**Problem to work on:**
Give the number of lines below that contain "result", with no other output.

***** Exercise materials *****

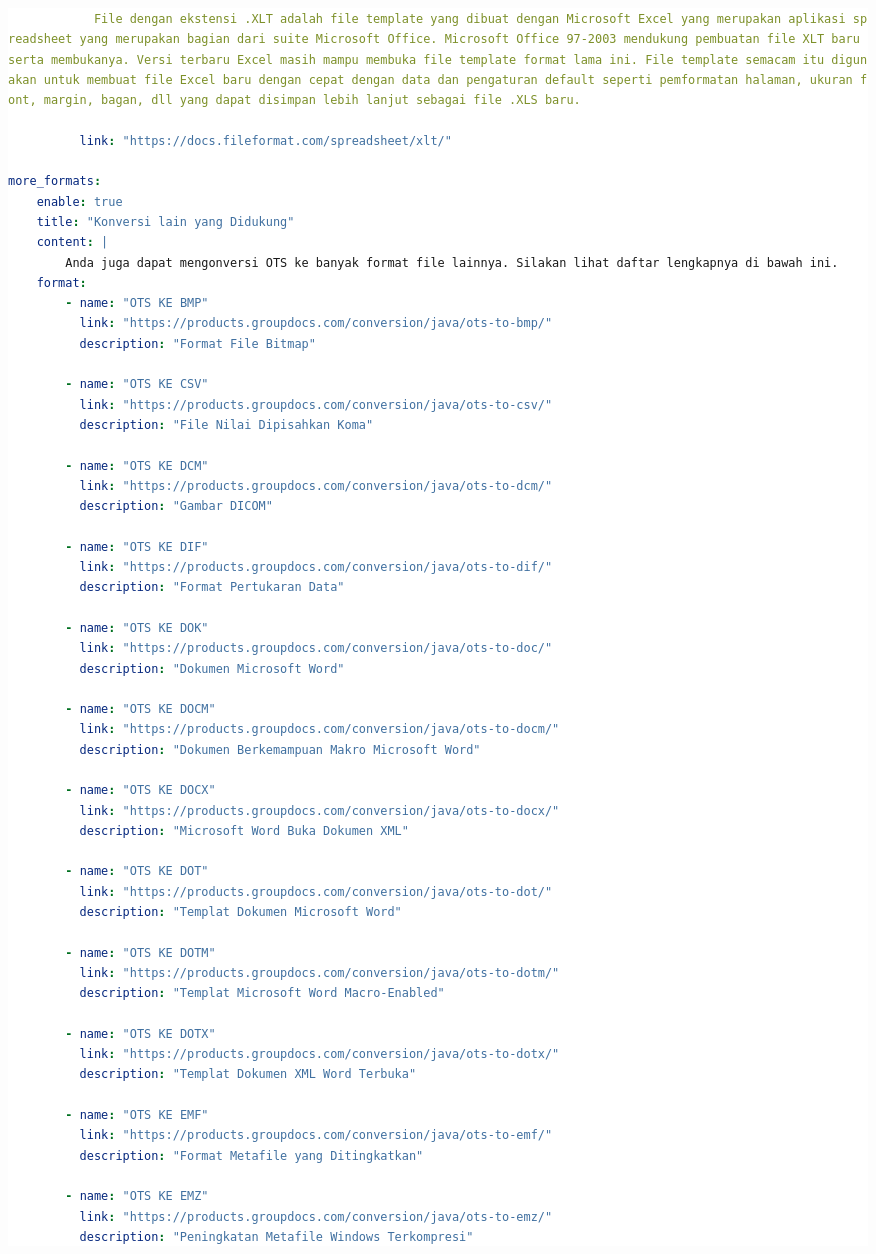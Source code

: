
 ```yaml
            File dengan ekstensi .XLT adalah file template yang dibuat dengan Microsoft Excel yang merupakan aplikasi spreadsheet yang merupakan bagian dari suite Microsoft Office. Microsoft Office 97-2003 mendukung pembuatan file XLT baru serta membukanya. Versi terbaru Excel masih mampu membuka file template format lama ini. File template semacam itu digunakan untuk membuat file Excel baru dengan cepat dengan data dan pengaturan default seperti pemformatan halaman, ukuran font, margin, bagan, dll yang dapat disimpan lebih lanjut sebagai file .XLS baru.

          link: "https://docs.fileformat.com/spreadsheet/xlt/"

more_formats:
    enable: true
    title: "Konversi lain yang Didukung"
    content: |
        Anda juga dapat mengonversi OTS ke banyak format file lainnya. Silakan lihat daftar lengkapnya di bawah ini.
    format: 
        - name: "OTS KE BMP"
          link: "https://products.groupdocs.com/conversion/java/ots-to-bmp/"
          description: "Format File Bitmap"

        - name: "OTS KE CSV"
          link: "https://products.groupdocs.com/conversion/java/ots-to-csv/"
          description: "File Nilai Dipisahkan Koma"

        - name: "OTS KE DCM"
          link: "https://products.groupdocs.com/conversion/java/ots-to-dcm/"
          description: "Gambar DICOM"

        - name: "OTS KE DIF"
          link: "https://products.groupdocs.com/conversion/java/ots-to-dif/"
          description: "Format Pertukaran Data"

        - name: "OTS KE DOK"
          link: "https://products.groupdocs.com/conversion/java/ots-to-doc/"
          description: "Dokumen Microsoft Word"

        - name: "OTS KE DOCM"
          link: "https://products.groupdocs.com/conversion/java/ots-to-docm/"
          description: "Dokumen Berkemampuan Makro Microsoft Word"

        - name: "OTS KE DOCX"
          link: "https://products.groupdocs.com/conversion/java/ots-to-docx/"
          description: "Microsoft Word Buka Dokumen XML"

        - name: "OTS KE DOT"
          link: "https://products.groupdocs.com/conversion/java/ots-to-dot/"
          description: "Templat Dokumen Microsoft Word"

        - name: "OTS KE DOTM"
          link: "https://products.groupdocs.com/conversion/java/ots-to-dotm/"
          description: "Templat Microsoft Word Macro-Enabled"

        - name: "OTS KE DOTX"
          link: "https://products.groupdocs.com/conversion/java/ots-to-dotx/"
          description: "Templat Dokumen XML Word Terbuka"

        - name: "OTS KE EMF"
          link: "https://products.groupdocs.com/conversion/java/ots-to-emf/"
          description: "Format Metafile yang Ditingkatkan"

        - name: "OTS KE EMZ"
          link: "https://products.groupdocs.com/conversion/java/ots-to-emz/"
          description: "Peningkatan Metafile Windows Terkompresi"
```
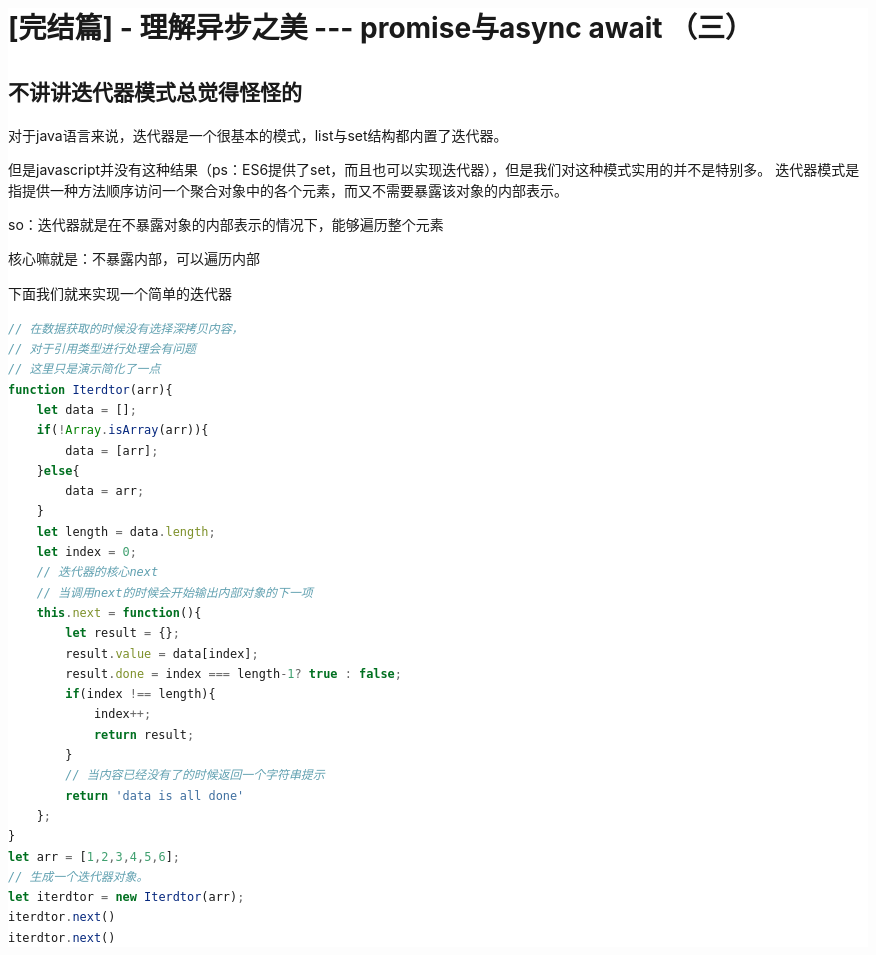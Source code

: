 # [完结篇] - 理解异步之美 --- promise与async await （三）




## 不讲讲迭代器模式总觉得怪怪的
对于java语言来说，迭代器是一个很基本的模式，list与set结构都内置了迭代器。

但是javascript并没有这种结果（ps：ES6提供了set，而且也可以实现迭代器），但是我们对这种模式实用的并不是特别多。 迭代器模式是指提供一种方法顺序访问一个聚合对象中的各个元素，而又不需要暴露该对象的内部表示。

so：迭代器就是在不暴露对象的内部表示的情况下，能够遍历整个元素

核心嘛就是：不暴露内部，可以遍历内部

下面我们就来实现一个简单的迭代器

``` javascript
// 在数据获取的时候没有选择深拷贝内容，
// 对于引用类型进行处理会有问题
// 这里只是演示简化了一点
function Iterdtor(arr){
	let data = [];
    if(!Array.isArray(arr)){
        data = [arr];
    }else{
        data = arr;
    }
    let length = data.length;
    let index = 0;
    // 迭代器的核心next
    // 当调用next的时候会开始输出内部对象的下一项
    this.next = function(){
    	let result = {};
    	result.value = data[index];
    	result.done = index === length-1? true : false;
    	if(index !== length){
            index++;
            return result;
    	}
    	// 当内容已经没有了的时候返回一个字符串提示
    	return 'data is all done'
    };
}
let arr = [1,2,3,4,5,6];
// 生成一个迭代器对象。
let iterdtor = new Iterdtor(arr);
iterdtor.next()
iterdtor.next()
```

*****

**Solution:**
4